### PROBLEM TO WORK ON:
Show every line in the entries below where the word "assets" appears.

Excerpts from a dataset:
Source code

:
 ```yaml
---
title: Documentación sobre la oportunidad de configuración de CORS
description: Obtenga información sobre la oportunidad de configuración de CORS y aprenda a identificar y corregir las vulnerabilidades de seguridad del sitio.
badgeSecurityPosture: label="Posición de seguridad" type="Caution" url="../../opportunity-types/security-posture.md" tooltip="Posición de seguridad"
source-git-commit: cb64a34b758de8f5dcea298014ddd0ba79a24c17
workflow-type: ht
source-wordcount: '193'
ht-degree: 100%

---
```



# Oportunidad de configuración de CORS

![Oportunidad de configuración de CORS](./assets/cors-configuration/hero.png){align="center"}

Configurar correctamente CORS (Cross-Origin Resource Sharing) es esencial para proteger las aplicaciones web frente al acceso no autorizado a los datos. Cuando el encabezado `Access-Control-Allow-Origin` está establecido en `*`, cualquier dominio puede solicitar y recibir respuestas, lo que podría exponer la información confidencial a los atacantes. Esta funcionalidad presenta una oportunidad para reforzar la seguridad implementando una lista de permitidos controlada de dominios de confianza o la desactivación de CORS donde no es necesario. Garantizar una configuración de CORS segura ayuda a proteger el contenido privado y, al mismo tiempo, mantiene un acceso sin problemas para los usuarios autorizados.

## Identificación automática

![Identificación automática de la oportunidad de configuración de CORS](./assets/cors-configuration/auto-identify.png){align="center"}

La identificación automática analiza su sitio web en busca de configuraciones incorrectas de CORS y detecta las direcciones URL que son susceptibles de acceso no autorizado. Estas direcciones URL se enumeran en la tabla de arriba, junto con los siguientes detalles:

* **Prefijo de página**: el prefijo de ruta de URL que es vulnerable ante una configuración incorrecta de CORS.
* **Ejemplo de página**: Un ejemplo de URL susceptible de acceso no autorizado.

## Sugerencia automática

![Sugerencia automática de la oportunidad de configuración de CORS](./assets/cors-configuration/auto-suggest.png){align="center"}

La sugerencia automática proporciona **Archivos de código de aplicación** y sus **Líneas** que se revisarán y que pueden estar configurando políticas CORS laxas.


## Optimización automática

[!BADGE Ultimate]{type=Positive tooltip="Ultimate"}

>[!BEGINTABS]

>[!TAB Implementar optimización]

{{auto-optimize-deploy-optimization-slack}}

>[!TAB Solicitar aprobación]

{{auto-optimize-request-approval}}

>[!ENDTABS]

### SOLVED PROBLEM:
![Oportunidad de configuración de CORS](./assets/cors-configuration/hero.png){align="center"}
![Identificación automática de la oportunidad de configuración de CORS](./assets/cors-configuration/auto-identify.png){align="center"}
![Sugerencia automática de la oportunidad de configuración de CORS](./assets/cors-configuration/auto-suggest.png){align="center"}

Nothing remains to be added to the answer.